Lexicon Induction From Temporal Structure



The point is to exploit the ability of HTM to abstract representations in a “hierarchy”, as shown in its iconic illustration thereof.

If HTM can abstract, from the trivial, two-“note”, data encoder, things like bytes, it may, then, be able to abstract, from bytes things like morphemes, punctuation, etc. at the next layer in the hierarchy, and then abstract words (what people normally think of as “the lexicon”) at the next layer of the hierarchy, then sentences – at which point “thought”, “semantics” etc. have become apparent in the SDR at that layer. These are the sorts of knowledge representation that can lead to better prediction, going back down the hierarchy to the bottom, of “the next bit” hence superior compression.


We think there is a whole lot more going on in one level of the hierarchy than we originally thought. None of our newest theory work includes hierarchy. So I could not recommend HTM at this point if you think hierarchy is the magic sauce. It may very well be, but we still have more to figure out in a cortical column before working on hierarchy again. For more info see H is for Hierarchy, but where is it?.


Thanks. That history is a good perspective. However, the link to Hawkins’s critical followup presentation wasn’t immediately obvious.

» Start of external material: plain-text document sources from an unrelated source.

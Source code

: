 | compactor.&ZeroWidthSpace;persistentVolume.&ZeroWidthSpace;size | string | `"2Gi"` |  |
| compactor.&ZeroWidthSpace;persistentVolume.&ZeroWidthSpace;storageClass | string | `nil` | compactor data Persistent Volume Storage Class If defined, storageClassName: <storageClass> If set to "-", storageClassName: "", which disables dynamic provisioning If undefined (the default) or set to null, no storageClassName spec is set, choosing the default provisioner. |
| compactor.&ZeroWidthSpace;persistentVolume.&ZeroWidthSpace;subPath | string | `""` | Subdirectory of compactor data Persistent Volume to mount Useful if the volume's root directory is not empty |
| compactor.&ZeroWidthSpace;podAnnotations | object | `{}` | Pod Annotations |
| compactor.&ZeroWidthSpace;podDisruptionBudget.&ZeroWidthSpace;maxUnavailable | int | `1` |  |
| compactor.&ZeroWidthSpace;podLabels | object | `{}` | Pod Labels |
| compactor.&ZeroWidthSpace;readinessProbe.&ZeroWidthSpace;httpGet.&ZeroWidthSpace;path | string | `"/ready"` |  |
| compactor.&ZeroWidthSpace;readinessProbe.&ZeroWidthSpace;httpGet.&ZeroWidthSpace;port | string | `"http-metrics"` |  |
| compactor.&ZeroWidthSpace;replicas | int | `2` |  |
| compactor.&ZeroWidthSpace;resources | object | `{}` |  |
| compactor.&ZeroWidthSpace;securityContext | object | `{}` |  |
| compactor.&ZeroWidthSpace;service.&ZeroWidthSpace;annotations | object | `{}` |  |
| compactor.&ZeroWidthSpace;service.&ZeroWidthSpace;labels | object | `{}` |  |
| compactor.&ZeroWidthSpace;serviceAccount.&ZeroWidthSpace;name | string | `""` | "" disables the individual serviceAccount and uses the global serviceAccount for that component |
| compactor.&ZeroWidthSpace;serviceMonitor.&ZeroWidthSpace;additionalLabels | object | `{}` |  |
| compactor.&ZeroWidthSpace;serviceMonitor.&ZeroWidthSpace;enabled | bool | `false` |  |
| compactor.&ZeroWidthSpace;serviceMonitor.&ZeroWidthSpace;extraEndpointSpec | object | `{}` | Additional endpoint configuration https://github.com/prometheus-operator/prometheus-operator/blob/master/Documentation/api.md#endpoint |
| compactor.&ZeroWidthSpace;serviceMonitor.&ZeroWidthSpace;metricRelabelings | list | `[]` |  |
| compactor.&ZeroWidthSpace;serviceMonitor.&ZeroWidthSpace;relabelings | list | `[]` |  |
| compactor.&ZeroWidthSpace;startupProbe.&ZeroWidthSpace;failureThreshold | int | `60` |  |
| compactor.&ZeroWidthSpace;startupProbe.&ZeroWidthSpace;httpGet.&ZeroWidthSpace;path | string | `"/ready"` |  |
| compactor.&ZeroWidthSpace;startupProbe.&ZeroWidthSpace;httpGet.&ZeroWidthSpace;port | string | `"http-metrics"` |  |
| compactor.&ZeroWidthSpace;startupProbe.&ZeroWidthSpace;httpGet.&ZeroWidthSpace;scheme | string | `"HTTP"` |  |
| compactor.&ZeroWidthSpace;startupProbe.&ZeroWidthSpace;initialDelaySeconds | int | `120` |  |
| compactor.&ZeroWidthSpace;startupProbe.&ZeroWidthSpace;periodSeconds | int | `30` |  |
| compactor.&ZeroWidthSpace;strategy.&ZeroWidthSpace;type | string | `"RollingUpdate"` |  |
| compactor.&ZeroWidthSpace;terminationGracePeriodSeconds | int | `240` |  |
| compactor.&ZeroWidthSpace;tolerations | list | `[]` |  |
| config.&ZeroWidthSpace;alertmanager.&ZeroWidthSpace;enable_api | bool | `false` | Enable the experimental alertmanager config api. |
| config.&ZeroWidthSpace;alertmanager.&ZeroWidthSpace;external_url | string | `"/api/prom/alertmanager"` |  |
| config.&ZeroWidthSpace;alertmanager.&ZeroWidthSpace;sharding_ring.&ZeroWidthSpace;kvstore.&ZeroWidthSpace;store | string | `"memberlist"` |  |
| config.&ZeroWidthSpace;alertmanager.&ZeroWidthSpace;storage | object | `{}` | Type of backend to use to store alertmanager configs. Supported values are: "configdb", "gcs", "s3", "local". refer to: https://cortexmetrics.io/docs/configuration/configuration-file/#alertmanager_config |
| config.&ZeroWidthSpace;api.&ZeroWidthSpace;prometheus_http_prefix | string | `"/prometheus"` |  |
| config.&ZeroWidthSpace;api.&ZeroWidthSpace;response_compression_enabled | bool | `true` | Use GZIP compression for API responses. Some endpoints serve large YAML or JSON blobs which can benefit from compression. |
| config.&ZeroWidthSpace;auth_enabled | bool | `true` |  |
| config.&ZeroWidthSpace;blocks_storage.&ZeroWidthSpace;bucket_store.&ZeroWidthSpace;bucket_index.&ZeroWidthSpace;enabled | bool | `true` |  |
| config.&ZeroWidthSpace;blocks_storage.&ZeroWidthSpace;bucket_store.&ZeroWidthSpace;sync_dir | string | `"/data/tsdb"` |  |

If I correctly understand from Hawkins’s talk the current strategy at Numenta:

Until the “function” of the macrocolumn is understood, “bottom up” (in terms of the neurophysiology), revisiting the hierarchy, “top down” (in terms of global function), is likely to be unsound. The, apparently minor, critique I would have of this is that even while driving research from the neurophysiology, there is, nevertheless, always, a range of plausible global functions under consideration. I mean this is, after all, what Numenta has basically stated about perception: That it is biased – primed by the plausible interpretations aka “expectation”. The reason I say “apparently minor” is that it is, indeed, a minor critique in that I’m sure Hawkins et al understand this is what they’re doing and, quite reasonably, expect other to as well. However, I say “apparently” because it is always good practice in science to be explicit about the hypotheses being tested – not individually or absolutely (ie: Not in the Popperian “falsifiable” sense) – but relatively: Rank ordering in terms of plausibility given the ground truth observations, which, in this case, is the neurophysiology.

This requires a review of the literature of macrocolumn function.

My particular interest about “lexicon induction” is that my review of that literature leads me to believe the most promising macrocolumn function involves a given lexicon specific to each macrocolumn. Once this lexicon is established, global phenomena naturally emerge such as syntax, grammar and semantics, in natural language.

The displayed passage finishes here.